=== YOUR INSTRUCTIONS ===
The required output is the exact run of lines below that opens at the line with "Finally, we should" and closes at the line with "##### Deploy the resource group".

(DATA TO EXAMINE begins)

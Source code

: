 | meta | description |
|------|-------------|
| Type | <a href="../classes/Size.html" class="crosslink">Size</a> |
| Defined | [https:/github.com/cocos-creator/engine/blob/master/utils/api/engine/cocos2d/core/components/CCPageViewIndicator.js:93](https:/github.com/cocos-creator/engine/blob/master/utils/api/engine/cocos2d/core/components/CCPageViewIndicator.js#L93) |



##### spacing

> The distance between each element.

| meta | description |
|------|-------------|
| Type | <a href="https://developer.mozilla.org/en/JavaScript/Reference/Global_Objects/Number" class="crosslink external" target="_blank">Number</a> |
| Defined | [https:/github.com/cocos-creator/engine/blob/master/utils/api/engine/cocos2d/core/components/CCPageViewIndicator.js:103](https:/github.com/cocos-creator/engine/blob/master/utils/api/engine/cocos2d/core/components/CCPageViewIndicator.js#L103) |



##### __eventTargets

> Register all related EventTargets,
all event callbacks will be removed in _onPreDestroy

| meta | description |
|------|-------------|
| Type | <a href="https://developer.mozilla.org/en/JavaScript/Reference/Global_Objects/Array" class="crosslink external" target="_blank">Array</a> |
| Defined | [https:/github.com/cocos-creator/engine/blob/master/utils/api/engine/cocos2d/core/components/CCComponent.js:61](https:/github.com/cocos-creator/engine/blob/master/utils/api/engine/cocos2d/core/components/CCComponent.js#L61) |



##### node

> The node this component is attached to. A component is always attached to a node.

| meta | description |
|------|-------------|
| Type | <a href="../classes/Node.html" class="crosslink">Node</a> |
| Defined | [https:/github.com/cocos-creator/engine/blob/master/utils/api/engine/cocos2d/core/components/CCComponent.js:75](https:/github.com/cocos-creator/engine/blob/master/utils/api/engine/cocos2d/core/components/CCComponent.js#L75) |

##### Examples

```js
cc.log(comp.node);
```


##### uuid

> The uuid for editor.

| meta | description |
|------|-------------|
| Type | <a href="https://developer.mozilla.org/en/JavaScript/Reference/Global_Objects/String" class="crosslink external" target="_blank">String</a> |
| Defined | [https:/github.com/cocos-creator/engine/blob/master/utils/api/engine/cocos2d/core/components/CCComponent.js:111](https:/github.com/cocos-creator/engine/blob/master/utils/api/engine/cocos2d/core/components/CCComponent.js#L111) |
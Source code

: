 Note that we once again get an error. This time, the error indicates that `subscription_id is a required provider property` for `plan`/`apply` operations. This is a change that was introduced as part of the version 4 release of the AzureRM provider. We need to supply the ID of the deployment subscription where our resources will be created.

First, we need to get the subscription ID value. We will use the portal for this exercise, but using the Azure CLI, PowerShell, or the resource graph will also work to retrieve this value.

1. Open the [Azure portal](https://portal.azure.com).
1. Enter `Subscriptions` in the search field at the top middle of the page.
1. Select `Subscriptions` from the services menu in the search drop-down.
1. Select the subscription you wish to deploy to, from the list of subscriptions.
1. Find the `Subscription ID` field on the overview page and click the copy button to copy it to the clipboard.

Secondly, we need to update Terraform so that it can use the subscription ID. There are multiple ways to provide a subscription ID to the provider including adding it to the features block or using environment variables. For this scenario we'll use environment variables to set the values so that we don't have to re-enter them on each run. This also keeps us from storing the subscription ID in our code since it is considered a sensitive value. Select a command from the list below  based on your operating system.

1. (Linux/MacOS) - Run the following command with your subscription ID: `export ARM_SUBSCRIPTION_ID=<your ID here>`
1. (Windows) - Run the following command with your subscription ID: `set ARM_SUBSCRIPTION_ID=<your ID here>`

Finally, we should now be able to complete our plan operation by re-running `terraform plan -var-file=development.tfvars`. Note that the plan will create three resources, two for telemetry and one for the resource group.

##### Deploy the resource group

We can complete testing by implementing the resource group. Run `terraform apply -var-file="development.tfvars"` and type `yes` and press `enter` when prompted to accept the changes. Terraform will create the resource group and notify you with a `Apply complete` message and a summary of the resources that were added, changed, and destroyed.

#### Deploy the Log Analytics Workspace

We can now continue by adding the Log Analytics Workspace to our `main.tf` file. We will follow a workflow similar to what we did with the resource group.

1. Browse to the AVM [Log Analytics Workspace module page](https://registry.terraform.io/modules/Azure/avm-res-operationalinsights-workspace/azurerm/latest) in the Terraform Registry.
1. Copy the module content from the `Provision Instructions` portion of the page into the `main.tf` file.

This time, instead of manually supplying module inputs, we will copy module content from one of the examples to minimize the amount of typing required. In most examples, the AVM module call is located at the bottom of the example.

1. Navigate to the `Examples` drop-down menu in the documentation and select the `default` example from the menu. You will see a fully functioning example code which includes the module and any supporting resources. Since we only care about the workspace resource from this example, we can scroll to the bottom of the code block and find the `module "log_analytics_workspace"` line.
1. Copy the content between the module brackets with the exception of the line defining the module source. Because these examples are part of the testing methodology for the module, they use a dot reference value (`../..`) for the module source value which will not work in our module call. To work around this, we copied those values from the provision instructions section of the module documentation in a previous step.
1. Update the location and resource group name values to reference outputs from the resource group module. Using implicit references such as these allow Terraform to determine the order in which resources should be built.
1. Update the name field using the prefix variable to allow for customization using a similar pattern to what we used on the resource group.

(DATA TO EXAMINE ends)

=== RESULT OF THE EXERCISE ===
Finally, we should now be able to complete our plan operation by re-running `terraform plan -var-file=development.tfvars`. Note that the plan will create three resources, two for telemetry and one for the resource group.

##### Deploy the resource group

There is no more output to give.